Work to complete: Exclude all pictures, then copy each of the records exactly as written.

(Task inputs Opens)

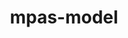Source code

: ---
title: "mpas-model"
layout: cache
categories: [package, develop-2024-12-22]
meta: {"versions": ["7.3"], "compilers": ["gcc@=12.4.0", "gcc@=7.3.1"], "oss": ["amzn2"], "platforms": ["linux"], "targets": ["aarch64", "neoverse_v1", "x86_64_v3"], "stacks": ["aws-isc", "aws-isc-aarch64", "aws-pcluster-neoverse_v1", "root"], "num_specs": 3, "num_specs_by_stack": {"root": 3, "aws-isc-aarch64": 1, "aws-pcluster-neoverse_v1": 1, "aws-isc": 1}}
spec_details: [{"hash": "2522vraofp27qvyisziplnpz2gmhclrb", "compiler": "gcc@=7.3.1", "versions": ["7.3"], "os": "amzn2", "platform": "linux", "target": "aarch64", "variants": ["build_system=makefile", "make_target=none", "precision=double"], "stacks": ["root", "aws-isc-aarch64"], "size": "-", "tarball": "https://binaries.spack.io/develop-2024-12-22/build_cache/linux-amzn2-aarch64/gcc-7.3.1/mpas-model-7.3/linux-amzn2-aarch64-gcc-7.3.1-mpas-model-7.3-2522vraofp27qvyisziplnpz2gmhclrb.spack"}, {"hash": "gbddps3bau46dkfkmvqjyi4r2cf2qvvc", "compiler": "gcc@=12.4.0", "versions": ["7.3"], "os": "amzn2", "platform": "linux", "target": "neoverse_v1", "variants": ["build_system=makefile", "make_target=none", "precision=single"], "stacks": ["root", "aws-pcluster-neoverse_v1"], "size": "-", "tarball": "https://binaries.spack.io/develop-2024-12-22/build_cache/linux-amzn2-neoverse_v1/gcc-12.4.0/mpas-model-7.3/linux-amzn2-neoverse_v1-gcc-12.4.0-mpas-model-7.3-gbddps3bau46dkfkmvqjyi4r2cf2qvvc.spack"}, {"hash": "odjndo7blyh3k6nrglbavujqu5ut52pj", "compiler": "gcc@=7.3.1", "versions": ["7.3"], "os": "amzn2", "platform": "linux", "target": "x86_64_v3", "variants": ["build_system=makefile", "make_target=none", "precision=double"], "stacks": ["aws-isc", "root"], "size": "-", "tarball": "https://binaries.spack.io/develop-2024-12-22/build_cache/linux-amzn2-x86_64_v3/gcc-7.3.1/mpas-model-7.3/linux-amzn2-x86_64_v3-gcc-7.3.1-mpas-model-7.3-odjndo7blyh3k6nrglbavujqu5ut52pj.spack"}]
---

(Task inputs Closes)

Response to the exercise:
Source code

: ---
title: "mpas-model"
layout: cache
categories: [package, develop-2024-12-22]
meta: {"versions": ["7.3"], "compilers": ["gcc@=12.4.0", "gcc@=7.3.1"], "oss": ["amzn2"], "platforms": ["linux"], "targets": ["aarch64", "neoverse_v1", "x86_64_v3"], "stacks": ["aws-isc", "aws-isc-aarch64", "aws-pcluster-neoverse_v1", "root"], "num_specs": 3, "num_specs_by_stack": {"root": 3, "aws-isc-aarch64": 1, "aws-pcluster-neoverse_v1": 1, "aws-isc": 1}}
spec_details: [{"hash": "2522vraofp27qvyisziplnpz2gmhclrb", "compiler": "gcc@=7.3.1", "versions": ["7.3"], "os": "amzn2", "platform": "linux", "target": "aarch64", "variants": ["build_system=makefile", "make_target=none", "precision=double"], "stacks": ["root", "aws-isc-aarch64"], "size": "-", "tarball": "https://binaries.spack.io/develop-2024-12-22/build_cache/linux-amzn2-aarch64/gcc-7.3.1/mpas-model-7.3/linux-amzn2-aarch64-gcc-7.3.1-mpas-model-7.3-2522vraofp27qvyisziplnpz2gmhclrb.spack"}, {"hash": "gbddps3bau46dkfkmvqjyi4r2cf2qvvc", "compiler": "gcc@=12.4.0", "versions": ["7.3"], "os": "amzn2", "platform": "linux", "target": "neoverse_v1", "variants": ["build_system=makefile", "make_target=none", "precision=single"], "stacks": ["root", "aws-pcluster-neoverse_v1"], "size": "-", "tarball": "https://binaries.spack.io/develop-2024-12-22/build_cache/linux-amzn2-neoverse_v1/gcc-12.4.0/mpas-model-7.3/linux-amzn2-neoverse_v1-gcc-12.4.0-mpas-model-7.3-gbddps3bau46dkfkmvqjyi4r2cf2qvvc.spack"}, {"hash": "odjndo7blyh3k6nrglbavujqu5ut52pj", "compiler": "gcc@=7.3.1", "versions": ["7.3"], "os": "amzn2", "platform": "linux", "target": "x86_64_v3", "variants": ["build_system=makefile", "make_target=none", "precision=double"], "stacks": ["aws-isc", "root"], "size": "-", "tarball": "https://binaries.spack.io/develop-2024-12-22/build_cache/linux-amzn2-x86_64_v3/gcc-7.3.1/mpas-model-7.3/linux-amzn2-x86_64_v3-gcc-7.3.1-mpas-model-7.3-odjndo7blyh3k6nrglbavujqu5ut52pj.spack"}]
---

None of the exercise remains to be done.